First off, I have such an easy life you would spit in my eye for whining if you knew me. But today I spent time on the job with some old friends who install mill control computers. These systems do an awful lot of things in pretty ingenious ways. It brought back memories from when I used to do the same thing, but made me sad in a way. I had always wanted to write a mill control language. I have plenty of experience in many, very different, mills and it seems like a natural evolution beyond the very limited and esoteric products that are available commercially. But I don't work in that field anymore and don't have access to the test equipment and live customers a decent project would require. Instead I spend my time these days creating interfaces to systems that have several existing interfaces, architecting systems that do things other systems already do for large companies with websites, and peace making. Diplomacy is eternal and is probably at least 80% of my paycheck by volume. It's amazing how far I've come in my quest to just write some interesting code, and how hard it still is to get the chance. Most of the really interesting work is owned and kept by former employers along the way. What I have available to put up is trivial and rushed because I find it hard to work very long on something that doesn't pay the bills and will probably never be used.

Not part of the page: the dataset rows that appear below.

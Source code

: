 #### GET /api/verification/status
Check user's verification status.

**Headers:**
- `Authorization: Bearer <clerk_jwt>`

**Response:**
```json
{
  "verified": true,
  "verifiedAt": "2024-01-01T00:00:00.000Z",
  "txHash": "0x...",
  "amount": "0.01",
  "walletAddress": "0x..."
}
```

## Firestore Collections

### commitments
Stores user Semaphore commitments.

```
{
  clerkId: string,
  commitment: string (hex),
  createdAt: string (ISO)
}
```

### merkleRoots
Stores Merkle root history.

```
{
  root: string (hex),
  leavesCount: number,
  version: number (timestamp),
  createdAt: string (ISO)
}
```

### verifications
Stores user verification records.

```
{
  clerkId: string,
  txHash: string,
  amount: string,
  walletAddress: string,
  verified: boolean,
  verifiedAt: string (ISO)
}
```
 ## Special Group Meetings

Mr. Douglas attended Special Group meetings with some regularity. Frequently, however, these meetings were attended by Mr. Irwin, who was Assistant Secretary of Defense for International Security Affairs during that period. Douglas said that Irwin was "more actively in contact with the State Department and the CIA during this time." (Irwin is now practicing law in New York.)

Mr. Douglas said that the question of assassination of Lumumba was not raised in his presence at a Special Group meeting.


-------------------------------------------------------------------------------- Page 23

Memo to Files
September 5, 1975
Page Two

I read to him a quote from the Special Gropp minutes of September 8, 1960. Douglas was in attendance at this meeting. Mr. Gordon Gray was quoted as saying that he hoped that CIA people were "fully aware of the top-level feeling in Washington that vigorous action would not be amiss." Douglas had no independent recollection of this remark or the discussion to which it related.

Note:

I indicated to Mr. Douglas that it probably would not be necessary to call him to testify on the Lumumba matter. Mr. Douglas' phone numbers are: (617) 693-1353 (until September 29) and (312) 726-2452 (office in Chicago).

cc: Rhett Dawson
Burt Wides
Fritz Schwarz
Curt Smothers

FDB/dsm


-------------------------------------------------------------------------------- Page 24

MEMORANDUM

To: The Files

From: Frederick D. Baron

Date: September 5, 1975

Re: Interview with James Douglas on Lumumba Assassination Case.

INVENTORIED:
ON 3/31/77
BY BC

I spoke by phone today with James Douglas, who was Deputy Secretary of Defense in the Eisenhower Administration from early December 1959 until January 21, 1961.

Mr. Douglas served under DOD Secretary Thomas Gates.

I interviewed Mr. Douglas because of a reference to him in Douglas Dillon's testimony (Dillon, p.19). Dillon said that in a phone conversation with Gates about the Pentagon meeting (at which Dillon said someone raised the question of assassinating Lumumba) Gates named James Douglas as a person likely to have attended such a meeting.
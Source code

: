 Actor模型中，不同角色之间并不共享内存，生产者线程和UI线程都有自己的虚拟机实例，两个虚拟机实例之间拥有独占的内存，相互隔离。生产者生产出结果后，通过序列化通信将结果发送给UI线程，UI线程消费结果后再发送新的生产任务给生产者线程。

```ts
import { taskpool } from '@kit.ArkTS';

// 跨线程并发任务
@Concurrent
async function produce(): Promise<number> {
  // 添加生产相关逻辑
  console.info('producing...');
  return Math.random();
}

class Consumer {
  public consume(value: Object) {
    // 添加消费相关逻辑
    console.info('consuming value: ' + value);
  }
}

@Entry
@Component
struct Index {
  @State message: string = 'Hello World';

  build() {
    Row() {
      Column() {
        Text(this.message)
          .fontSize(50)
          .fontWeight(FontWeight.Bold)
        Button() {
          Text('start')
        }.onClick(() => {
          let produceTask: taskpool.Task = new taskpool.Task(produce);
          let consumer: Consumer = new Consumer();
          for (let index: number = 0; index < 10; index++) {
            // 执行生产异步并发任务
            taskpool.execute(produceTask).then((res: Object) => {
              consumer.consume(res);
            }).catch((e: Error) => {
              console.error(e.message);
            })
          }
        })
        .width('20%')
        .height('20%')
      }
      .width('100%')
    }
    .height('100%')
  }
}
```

Anybody interested in a mill control language that can run on an x86 processor and use a PLC, RS232/422/485 devices including Opto22, various scale heads, and anything else you can reasonably come up with? Will work for test hardware, manuals and a sense of purpose! Of course, if you want it fast you could pay me too and limit my distractions. Interested parties may inquire below.
No, it wouldn't be like anything I've ever done for a previous employer. (or even seen before) And I would probably want it put under an Open Source license of some sort, and no, it wouldn't look like toadskin.